We live in a remarkable time. Political and social activism in the United States is at an unprecedented level, with citizens participating in their democracy at unheralded quantities. A week can hardly go by without a rally, demonstration, march, petition campaign, social media movement, or other such form of citizens using their collective voices to fight for something in which they believe. Some have gone so far as to call the time in which we currently live the “golden age of political activism.”
These movements have focused on issues such as immigration, gun rights, women’s rights, and tax laws, just to name a few. Outside of a general outcry against the appointment of Secretary of Education Betsy DeVos, education has been largely absent from the activist movement until, most surprisingly teachers in West Virginia, a right-to-work state, rose up to fight for increased funding for education in their state. Now, teachers in Oklahoma, Kentucky, and potentially Arizona (and there are whispers of other states), all right-to-work states, are striking to fight for increased public education funding, which has been routinely cut routinely since the financial crisis.

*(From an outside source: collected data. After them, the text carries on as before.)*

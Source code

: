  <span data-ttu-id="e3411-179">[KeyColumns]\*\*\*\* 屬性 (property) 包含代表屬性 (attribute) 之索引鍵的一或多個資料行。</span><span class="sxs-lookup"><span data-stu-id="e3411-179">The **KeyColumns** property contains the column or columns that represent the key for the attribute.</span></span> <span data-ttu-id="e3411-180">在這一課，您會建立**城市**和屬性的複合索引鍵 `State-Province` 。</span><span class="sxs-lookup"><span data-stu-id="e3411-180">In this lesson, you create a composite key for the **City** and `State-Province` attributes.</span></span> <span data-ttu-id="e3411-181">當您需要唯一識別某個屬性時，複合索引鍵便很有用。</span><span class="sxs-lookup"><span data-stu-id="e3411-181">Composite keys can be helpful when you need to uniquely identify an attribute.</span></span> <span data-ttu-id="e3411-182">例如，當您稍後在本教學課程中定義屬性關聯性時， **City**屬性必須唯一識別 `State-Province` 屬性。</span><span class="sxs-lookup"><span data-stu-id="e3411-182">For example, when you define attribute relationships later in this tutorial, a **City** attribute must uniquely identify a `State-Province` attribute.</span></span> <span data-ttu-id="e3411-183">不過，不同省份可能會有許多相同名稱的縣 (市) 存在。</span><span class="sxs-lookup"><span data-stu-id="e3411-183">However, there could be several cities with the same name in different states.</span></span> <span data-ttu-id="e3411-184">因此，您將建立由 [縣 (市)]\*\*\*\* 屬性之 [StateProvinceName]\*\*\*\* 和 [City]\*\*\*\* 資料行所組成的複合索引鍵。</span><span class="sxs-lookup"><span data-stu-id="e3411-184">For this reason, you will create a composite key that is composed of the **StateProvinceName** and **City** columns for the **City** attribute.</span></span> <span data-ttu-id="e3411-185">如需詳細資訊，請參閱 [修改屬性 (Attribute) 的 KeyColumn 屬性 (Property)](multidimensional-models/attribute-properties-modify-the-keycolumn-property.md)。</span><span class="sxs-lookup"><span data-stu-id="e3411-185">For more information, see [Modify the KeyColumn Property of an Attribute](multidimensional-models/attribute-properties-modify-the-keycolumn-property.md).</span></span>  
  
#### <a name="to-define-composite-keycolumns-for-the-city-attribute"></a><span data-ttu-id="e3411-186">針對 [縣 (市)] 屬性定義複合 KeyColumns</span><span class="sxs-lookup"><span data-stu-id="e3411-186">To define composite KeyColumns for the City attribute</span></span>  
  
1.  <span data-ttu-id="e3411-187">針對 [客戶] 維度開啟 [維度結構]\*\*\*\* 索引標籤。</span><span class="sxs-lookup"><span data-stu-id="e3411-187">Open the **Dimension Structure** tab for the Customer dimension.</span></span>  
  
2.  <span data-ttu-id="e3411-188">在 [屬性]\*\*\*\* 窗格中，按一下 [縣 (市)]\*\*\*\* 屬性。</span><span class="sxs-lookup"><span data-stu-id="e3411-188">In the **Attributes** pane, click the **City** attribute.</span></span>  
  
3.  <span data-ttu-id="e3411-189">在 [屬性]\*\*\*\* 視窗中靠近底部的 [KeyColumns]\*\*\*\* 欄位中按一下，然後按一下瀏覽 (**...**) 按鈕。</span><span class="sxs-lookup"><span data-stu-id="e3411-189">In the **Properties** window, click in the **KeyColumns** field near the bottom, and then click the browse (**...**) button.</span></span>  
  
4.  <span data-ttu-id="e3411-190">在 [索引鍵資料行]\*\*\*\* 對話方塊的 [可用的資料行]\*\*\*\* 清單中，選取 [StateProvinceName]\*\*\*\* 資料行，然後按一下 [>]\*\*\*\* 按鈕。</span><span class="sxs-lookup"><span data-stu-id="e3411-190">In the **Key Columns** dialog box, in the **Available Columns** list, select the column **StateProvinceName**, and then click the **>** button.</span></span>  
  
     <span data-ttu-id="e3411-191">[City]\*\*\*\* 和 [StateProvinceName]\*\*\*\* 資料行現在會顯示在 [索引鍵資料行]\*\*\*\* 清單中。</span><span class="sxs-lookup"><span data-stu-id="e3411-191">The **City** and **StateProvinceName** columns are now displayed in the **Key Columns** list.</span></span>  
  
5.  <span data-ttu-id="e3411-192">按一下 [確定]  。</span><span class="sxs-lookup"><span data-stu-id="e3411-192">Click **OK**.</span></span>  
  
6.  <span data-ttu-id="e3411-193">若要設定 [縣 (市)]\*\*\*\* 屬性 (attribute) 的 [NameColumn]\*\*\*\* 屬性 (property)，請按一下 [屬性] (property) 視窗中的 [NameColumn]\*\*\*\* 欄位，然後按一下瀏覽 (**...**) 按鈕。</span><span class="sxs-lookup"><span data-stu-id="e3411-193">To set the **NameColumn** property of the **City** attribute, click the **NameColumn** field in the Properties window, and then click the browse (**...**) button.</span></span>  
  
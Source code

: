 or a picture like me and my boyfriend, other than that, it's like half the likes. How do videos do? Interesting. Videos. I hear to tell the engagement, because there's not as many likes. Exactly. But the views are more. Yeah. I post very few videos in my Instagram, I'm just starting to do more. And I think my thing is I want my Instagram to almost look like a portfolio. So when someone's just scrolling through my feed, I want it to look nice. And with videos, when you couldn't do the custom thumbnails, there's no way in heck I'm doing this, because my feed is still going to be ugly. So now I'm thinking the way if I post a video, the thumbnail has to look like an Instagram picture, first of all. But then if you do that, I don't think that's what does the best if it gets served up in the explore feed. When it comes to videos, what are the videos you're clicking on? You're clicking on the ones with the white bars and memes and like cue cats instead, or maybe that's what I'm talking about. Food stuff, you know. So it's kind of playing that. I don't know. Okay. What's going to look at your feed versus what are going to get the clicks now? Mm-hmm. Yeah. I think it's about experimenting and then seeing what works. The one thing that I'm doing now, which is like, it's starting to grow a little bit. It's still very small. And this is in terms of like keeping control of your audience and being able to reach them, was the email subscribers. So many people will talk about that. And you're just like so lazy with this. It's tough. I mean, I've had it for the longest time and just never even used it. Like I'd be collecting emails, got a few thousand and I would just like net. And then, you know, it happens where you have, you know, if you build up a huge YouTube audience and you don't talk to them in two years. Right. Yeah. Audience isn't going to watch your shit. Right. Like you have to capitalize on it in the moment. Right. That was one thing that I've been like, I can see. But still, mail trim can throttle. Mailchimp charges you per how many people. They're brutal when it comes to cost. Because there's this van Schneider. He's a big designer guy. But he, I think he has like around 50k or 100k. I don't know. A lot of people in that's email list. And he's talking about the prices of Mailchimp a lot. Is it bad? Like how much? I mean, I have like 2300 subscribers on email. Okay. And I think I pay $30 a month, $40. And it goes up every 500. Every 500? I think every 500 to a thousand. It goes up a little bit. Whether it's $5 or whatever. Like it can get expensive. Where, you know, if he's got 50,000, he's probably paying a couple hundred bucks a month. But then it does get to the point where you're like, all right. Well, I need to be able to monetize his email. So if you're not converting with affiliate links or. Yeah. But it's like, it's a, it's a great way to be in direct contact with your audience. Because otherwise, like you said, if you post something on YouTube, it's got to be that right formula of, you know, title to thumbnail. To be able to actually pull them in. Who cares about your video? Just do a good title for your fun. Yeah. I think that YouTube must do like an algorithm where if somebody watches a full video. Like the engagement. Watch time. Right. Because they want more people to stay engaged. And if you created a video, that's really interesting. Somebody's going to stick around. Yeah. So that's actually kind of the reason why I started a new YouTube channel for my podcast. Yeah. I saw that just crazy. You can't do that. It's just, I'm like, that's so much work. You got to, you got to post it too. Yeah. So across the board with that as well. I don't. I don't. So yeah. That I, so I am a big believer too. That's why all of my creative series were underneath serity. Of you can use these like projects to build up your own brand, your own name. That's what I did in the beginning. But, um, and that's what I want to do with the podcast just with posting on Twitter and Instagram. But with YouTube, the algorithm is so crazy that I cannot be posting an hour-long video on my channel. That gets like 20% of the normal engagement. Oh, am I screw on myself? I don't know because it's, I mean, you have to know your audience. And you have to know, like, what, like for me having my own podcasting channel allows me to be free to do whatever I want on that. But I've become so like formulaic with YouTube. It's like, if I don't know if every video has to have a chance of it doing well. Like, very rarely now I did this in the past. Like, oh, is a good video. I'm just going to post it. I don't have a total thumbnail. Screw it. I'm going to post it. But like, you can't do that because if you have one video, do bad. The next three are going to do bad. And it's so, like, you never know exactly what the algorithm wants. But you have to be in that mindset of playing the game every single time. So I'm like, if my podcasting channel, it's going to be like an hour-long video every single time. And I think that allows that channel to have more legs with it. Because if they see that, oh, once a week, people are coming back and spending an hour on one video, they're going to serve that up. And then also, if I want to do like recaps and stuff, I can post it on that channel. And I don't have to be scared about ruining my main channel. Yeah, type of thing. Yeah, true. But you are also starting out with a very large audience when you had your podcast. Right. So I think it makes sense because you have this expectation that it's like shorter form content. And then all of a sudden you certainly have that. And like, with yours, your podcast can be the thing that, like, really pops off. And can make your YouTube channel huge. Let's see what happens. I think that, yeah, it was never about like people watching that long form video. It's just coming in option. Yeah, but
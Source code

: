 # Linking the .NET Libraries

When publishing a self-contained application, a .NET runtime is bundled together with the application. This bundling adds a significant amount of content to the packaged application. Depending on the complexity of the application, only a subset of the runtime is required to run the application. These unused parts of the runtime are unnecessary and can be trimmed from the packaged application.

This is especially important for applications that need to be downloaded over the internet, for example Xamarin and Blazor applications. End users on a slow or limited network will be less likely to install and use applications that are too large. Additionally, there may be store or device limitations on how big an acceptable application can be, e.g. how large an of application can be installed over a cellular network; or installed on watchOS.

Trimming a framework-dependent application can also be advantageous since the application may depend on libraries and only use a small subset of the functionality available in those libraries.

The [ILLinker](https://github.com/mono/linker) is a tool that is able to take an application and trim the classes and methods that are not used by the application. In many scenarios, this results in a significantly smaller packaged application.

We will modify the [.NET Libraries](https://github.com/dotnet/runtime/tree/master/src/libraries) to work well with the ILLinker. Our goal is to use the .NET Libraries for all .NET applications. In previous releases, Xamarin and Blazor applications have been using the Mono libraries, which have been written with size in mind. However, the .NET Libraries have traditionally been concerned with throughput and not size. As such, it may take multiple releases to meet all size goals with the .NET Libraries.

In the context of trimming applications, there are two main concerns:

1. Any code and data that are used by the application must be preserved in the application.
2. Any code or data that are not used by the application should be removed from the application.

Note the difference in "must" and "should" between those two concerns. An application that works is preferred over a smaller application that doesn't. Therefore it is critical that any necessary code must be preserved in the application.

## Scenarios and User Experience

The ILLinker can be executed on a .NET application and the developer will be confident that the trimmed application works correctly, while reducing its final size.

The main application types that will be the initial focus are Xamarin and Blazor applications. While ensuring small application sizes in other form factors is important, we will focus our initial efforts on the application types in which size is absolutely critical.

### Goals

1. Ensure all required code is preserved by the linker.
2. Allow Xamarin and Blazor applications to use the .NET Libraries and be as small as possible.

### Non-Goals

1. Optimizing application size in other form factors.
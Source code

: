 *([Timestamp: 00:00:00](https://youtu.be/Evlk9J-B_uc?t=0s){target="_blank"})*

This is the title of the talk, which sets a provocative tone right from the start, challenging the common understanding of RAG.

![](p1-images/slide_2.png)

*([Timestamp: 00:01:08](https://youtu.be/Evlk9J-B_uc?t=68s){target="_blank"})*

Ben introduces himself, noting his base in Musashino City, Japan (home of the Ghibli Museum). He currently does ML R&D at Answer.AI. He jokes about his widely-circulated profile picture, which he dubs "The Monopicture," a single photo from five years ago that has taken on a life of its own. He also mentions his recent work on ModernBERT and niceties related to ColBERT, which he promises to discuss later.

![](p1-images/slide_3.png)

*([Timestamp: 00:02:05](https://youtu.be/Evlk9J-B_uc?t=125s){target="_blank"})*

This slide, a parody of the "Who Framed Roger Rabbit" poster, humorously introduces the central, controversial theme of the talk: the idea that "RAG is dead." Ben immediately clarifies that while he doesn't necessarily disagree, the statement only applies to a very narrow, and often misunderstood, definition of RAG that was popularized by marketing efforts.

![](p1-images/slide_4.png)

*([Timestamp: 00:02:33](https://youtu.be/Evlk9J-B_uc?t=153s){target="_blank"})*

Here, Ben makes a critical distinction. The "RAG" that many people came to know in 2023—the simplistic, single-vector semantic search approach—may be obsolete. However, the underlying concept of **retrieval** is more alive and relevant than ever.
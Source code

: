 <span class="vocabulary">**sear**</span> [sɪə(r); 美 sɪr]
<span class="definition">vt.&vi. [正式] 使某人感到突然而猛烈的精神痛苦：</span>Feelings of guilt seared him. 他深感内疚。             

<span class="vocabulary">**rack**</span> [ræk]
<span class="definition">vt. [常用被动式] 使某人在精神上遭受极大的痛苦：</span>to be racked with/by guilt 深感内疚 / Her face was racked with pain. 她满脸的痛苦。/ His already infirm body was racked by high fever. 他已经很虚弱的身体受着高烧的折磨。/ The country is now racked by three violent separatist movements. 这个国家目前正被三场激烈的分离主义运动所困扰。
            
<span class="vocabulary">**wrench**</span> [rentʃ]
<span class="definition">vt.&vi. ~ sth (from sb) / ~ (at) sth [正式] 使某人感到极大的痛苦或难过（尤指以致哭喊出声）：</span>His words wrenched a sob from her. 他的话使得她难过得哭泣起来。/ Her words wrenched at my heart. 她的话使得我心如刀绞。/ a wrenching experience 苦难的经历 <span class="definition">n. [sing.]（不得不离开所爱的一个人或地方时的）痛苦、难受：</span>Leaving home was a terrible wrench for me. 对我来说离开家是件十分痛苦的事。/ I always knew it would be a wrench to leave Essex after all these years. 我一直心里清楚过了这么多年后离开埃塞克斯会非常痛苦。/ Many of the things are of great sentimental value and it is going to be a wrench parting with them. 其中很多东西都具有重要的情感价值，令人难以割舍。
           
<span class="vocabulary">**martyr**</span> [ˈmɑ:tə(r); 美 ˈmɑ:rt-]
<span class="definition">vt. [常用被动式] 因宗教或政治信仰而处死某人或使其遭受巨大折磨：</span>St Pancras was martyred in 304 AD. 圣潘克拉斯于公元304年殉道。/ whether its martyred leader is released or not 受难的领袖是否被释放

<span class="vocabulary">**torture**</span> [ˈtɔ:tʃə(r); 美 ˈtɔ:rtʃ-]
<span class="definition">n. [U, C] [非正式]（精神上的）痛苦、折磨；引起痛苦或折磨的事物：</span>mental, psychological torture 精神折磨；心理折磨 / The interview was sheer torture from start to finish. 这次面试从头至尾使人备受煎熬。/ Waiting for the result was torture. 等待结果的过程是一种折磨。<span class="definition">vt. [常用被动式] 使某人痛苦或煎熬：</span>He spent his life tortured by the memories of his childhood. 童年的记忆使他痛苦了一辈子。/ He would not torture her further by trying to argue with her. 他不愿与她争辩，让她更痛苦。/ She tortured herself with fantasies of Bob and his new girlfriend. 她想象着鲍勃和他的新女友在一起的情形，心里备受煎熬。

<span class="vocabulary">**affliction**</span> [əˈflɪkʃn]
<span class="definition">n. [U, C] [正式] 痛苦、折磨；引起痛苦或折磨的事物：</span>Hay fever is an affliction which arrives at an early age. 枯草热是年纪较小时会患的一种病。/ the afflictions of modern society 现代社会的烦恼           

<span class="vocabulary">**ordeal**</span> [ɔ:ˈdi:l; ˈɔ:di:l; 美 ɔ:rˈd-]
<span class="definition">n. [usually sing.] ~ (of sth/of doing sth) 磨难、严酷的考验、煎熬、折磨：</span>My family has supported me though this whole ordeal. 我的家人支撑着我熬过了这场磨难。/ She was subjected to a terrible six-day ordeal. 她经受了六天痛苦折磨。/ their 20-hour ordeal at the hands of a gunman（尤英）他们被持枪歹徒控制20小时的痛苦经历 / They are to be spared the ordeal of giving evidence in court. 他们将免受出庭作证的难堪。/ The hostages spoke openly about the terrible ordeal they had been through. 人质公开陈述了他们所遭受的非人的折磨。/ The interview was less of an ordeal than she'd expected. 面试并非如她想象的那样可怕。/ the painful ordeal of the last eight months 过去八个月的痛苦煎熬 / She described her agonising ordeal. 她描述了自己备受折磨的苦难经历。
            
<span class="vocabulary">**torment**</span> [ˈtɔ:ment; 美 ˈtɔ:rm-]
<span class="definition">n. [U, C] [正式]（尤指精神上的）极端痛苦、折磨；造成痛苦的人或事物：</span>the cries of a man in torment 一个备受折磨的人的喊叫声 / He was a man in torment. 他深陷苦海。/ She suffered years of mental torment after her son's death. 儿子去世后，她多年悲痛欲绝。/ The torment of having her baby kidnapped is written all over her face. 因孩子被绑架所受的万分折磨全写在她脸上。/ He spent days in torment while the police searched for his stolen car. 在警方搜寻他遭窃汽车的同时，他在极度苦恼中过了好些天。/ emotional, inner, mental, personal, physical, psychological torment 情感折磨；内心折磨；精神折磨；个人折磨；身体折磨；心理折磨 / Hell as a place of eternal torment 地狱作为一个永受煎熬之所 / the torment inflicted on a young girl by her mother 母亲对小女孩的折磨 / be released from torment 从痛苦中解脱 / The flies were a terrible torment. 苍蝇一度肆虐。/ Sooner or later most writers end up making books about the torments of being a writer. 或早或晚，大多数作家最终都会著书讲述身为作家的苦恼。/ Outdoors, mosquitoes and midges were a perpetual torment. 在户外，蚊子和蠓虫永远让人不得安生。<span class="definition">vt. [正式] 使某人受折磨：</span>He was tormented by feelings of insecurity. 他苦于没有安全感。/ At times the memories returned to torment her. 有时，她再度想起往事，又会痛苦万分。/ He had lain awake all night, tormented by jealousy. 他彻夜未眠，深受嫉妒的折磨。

What makes the movements in these states particularly striking is that they are not particularly strong union states given their right-to-work status. What that means is that teachers are not required to pay union dues and the unions do not have the ability to collectively bargain teacher salaries or benefits. Compounding this reality is the fact that public employee work stoppages are illegal in these states. Taken as a whole, what we are seeing in these states is utterly unprecedented and worthy of deeper examination. It begs the question, why are the teachers in these states doing this?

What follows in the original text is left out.